Missoula Smokejumper Visitor Center / Facebook

Missoula Smokejumper Visitor Center

If you’ve never heard of “smokejumping”, you’re not alone!  It was created to allow firefighters to quickly reach remote areas without roads by parachuting in to fight fires, and there’s a force of 80 smokejumpers based in Missoula.  You can visit the Missoula Smokejumper Visitor Center to see an actual fire lookout from the 1930s and learn more about what these amazing men and women do to combat fires.  There are displays on smokejumping history and firefighting methods, as well as guided tours of the jump base where visitors can be taken through a day in the life of a smokejumper.

The Garden of One Thousand Buddhas / Erika Donovan / Flickr

The Garden of One Thousand Buddhas

Exactly as promised, at Arlee’s Garden of One Thousand Buddhas, guests will find 1,000 Buddha statues.  They’re all hand-cast and arranged in a circle around the larger statue in the middle.  Do as Buddhists do, and walk clockwise around the garden.  The zen atmosphere is aided by the trees, flowers, water features and ponds dotting the garden, and of course, the incomparable backdrop of the Jocko Valley doesn’t hurt a bit!  Come here to marvel at the artistry of the statues, relax among nature, or to study Buddhism at the various meditation classes, teachings, and retreats offered here.
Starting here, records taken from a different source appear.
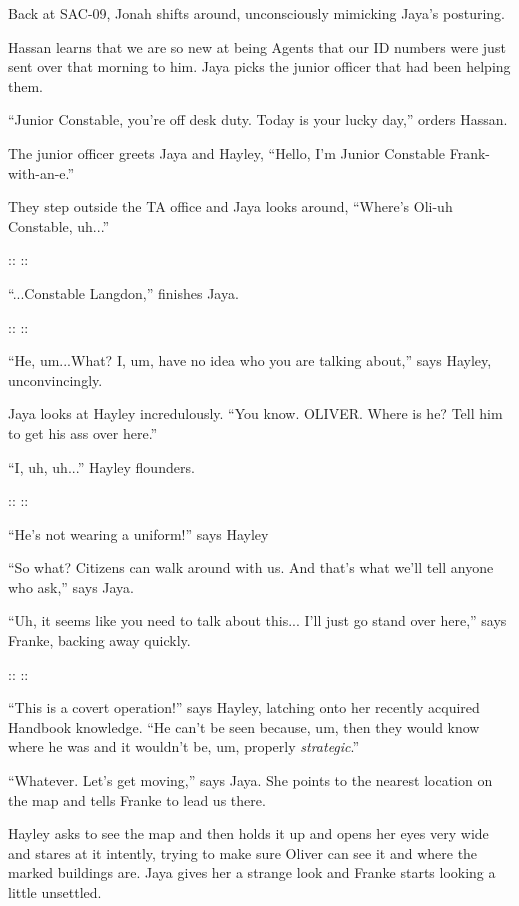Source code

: Back at SAC-09, Jonah shifts around, unconsciously mimicking Jaya's posturing.



Hassan learns that we are so new at being Agents that our ID numbers were just sent over that morning to him.  Jaya picks the junior officer that had been helping them.

``Junior Constable, you're off desk duty.  Today is your lucky day,'' orders Hassan.

The junior officer greets Jaya and Hayley, ``Hello, I'm Junior Constable Frank-with-an-e.''



They step outside the TA office and Jaya looks around, ``Where's Oli-uh Constable, uh...''

::  ::

``...Constable Langdon,'' finishes Jaya.

::  ::

``He, um...What?  I, um, have no idea who you are talking about,'' says Hayley, unconvincingly.

Jaya looks at Hayley incredulously.  ``You know.  OLIVER.  Where is he?  Tell him to get his ass over here.''

``I, uh, uh...'' Hayley flounders.

::  ::

``He's not wearing a uniform!'' says Hayley

``So what?  Citizens can walk around with us.  And that's what we'll tell anyone who ask,'' says Jaya.

``Uh, it seems like you need to talk about this... I'll just go stand over here,'' says Franke, backing away quickly.

::  ::

``This is a covert operation!'' says Hayley, latching onto her recently acquired Handbook knowledge.  ``He can't be seen because, um, then they would know where he was and it wouldn't be, um, properly \textit{strategic}.''

``Whatever.  Let's get moving,'' says Jaya.  She points to the nearest location on the map and tells Franke to lead us there.



Hayley asks to see the map and then holds it up and opens her eyes very wide and stares at it intently, trying to make sure Oliver can see it and where the marked buildings are.  Jaya gives her a strange look and Franke starts looking a little unsettled.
Four Dances / The Bureau of Land Management Montana/Dakotas

Four Dances Recreation Area

One of the best views of Billings and the surrounding area is also one of Montana’s best-kept secrets.  Head to Four Dances Recreation Area, east of downtown Billings; there are stunning 800 feet cliffs that ascend from the Yellowstone River below, and the hike to the top of the bluffs is relatively easy.  Keep your eyes peeled for fish jumping out of the river, and falcon nest sites!  Over 700 acres of public land are preserved here, and the area is rich in history, too.  It’s named after Chief Four Dances, who figures prominently in the religious and military history of the Crow Nation, and was used as a fasting site during the fur trade and Plains Wars of the 1800s.

Gibson Reservoir / Shane Cotee / Bigstock

Gibson Reservoir

Tens of miles from the closest town, you’ll need to go out of your way to check out the Gibson Reservoir, which is possibly why it remains one of Montana’s hidden gems!  Work began on the dam in 1926, and it took three years for it to be completed.  At 199 feet high, the massive half-moon concrete dam can store 99,000 acre-feet of water.  It’s an impressive sight, and even more so when you realize that it was the first dam in the country to use the trial-load method, a series of math equations (later used in the Hoover Dam) to determine stresses and strains acting upon a dam.  Math and history aside, the views here are panoramic, as the Gibson Reservoir is at the edge of the Rockies.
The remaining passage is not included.